Today’s Training has been canceled due to the shooting in Buffalo. 
Join Emily Terrana from Clean Air Coalition of Western New York for a conversation about the ways in which our movements for environmental and climate justice are centering anti-racism and poor and working class communities. Emily will share how Clean Air has successfully, and unsuccessfully, organized with BIPOC communities and poor and working class white communities to run and win environmental justice and public health campaigns in Buffalo, NY. Please come with your questions, curiosities and radical hope!
In 2020, Clean Air members organized for two Community Advisory Groups at hazardous waste sites in our community.
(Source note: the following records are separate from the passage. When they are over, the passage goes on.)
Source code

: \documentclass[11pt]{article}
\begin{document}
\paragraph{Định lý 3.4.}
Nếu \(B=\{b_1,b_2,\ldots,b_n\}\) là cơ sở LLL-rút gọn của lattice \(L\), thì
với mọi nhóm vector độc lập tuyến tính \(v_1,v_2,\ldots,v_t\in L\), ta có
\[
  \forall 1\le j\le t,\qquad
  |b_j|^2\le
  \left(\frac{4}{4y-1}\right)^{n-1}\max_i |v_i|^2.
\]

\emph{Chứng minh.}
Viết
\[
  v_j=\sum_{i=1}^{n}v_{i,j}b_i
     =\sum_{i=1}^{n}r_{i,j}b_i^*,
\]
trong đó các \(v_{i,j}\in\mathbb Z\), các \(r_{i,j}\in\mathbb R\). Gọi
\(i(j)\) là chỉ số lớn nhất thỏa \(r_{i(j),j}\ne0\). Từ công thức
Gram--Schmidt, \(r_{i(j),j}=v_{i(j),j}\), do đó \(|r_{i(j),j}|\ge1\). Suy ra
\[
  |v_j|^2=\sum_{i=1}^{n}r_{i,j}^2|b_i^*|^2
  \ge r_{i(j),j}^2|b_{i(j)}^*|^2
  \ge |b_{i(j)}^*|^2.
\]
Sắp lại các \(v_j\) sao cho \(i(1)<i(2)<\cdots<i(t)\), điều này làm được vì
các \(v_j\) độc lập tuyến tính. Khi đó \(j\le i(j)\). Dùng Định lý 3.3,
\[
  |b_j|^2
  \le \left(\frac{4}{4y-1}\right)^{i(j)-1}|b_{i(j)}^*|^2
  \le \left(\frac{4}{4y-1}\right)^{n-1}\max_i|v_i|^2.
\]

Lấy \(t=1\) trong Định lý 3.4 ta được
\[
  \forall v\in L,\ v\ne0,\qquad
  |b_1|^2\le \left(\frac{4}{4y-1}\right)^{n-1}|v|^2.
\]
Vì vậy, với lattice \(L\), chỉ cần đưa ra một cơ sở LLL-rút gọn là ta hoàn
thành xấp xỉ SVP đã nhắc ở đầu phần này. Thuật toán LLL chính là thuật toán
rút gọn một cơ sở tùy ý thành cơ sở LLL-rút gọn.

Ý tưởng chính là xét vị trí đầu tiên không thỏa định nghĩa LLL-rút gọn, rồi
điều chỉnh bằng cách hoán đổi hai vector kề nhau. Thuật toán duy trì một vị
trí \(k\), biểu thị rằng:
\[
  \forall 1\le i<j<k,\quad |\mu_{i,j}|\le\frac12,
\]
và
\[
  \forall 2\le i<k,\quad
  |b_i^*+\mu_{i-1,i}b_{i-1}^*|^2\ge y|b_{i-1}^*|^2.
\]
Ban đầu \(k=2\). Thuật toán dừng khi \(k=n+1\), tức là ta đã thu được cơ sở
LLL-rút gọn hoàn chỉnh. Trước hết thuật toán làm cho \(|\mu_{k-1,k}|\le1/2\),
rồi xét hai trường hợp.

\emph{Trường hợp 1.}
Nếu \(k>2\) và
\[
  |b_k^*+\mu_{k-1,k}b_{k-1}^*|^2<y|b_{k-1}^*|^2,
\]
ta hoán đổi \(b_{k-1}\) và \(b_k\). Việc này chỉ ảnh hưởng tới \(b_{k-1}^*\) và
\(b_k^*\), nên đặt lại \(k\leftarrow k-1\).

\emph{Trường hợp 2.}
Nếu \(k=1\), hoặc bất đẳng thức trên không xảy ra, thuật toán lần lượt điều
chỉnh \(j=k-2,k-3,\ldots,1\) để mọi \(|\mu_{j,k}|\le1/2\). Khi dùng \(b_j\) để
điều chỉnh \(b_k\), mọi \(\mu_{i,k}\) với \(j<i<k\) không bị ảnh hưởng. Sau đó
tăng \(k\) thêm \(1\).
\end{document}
One at the former Tonawanda Coke site in the predominately white, working class suburb of Tonawanda, NY and the other at the former American Axle site in Buffalo’s Delavan-Grider community, a predominately and historically Black community. Both teams united to fight a common target, yet only the white Tonawanda Coke site was granted a CAG. After years of deep relationship building, community organizing and political education, both teams banded together to call out the racism of New York’s Department of Environmental Conservation and proclaimed that “an injustice done to one of us is an injustice done to all of us”. After another year of intentional and powerful organizing across race and class lines, the NYSDEC created a second Community Advisory Group at the American Axle plant. Through this cross-race and class organizing, both teams have built more power to run and win powerful environmental and climate justice campaigns throughout Western New York.
Bio of the Presenter, Emily Terrana:

 

 

Before joining the staff of Clean Air in 2020, Emily worked for local and state-wide organizations working towards housing, climate, racial and reproductive justice. She believes deeply in a rigorous, disciplined and care centered organizing practice that builds our communities’ power to live in a just, dignified and joyful world we all deserve. Emily should have been a teacher and brings her passion and skills of popular and political education to her work at Clean Air.  She lives in Buffalo with her three children, Yael, Oliver and Muna, partner Jason, their three cats, Mortimer, Chunky Boy and Polystyrene and pups, Loganberry and Pierogi. Emily holds a degree in Women and Gender Studies from Buffalo State College and has been published in Selves, Symbols, and Sexualities: An Interactionist Anthology.